[AIM OF THE TASK]: Find and return every line of the data that contains the word "main".

▼

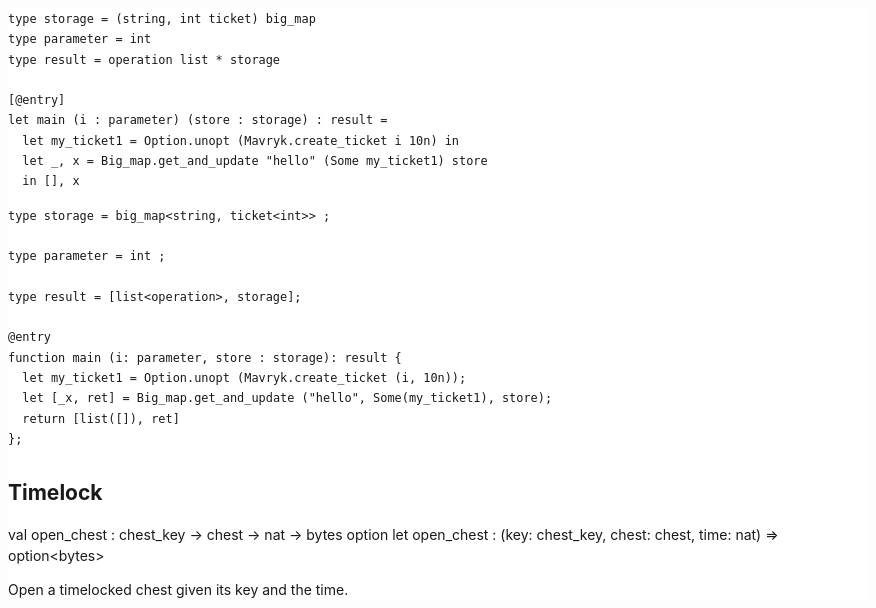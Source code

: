 <Syntax syntax="cameligo">

```cameligo group=contract_ticket
type storage = (string, int ticket) big_map
type parameter = int
type result = operation list * storage

[@entry]
let main (i : parameter) (store : storage) : result =
  let my_ticket1 = Option.unopt (Mavryk.create_ticket i 10n) in
  let _, x = Big_map.get_and_update "hello" (Some my_ticket1) store
  in [], x
```

</Syntax>

<Syntax syntax="jsligo">

```jsligo group=contract_ticket
type storage = big_map<string, ticket<int>> ;

type parameter = int ;

type result = [list<operation>, storage];

@entry
function main (i: parameter, store : storage): result {
  let my_ticket1 = Option.unopt (Mavryk.create_ticket (i, 10n));
  let [_x, ret] = Big_map.get_and_update ("hello", Some(my_ticket1), store);
  return [list([]), ret]
};
```

</Syntax>


## Timelock

<SyntaxTitle syntax="cameligo">
val open_chest : chest_key -> chest -> nat -> bytes option
</SyntaxTitle>

<SyntaxTitle syntax="jsligo">
let open_chest : (key: chest_key, chest: chest, time: nat) => option&lt;bytes&gt;
</SyntaxTitle>

Open a timelocked chest given its key and the time.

▲

[WRITTEN REPLY]:
let main (i : parameter) (store : storage) : result =
function main (i: parameter, store : storage): result {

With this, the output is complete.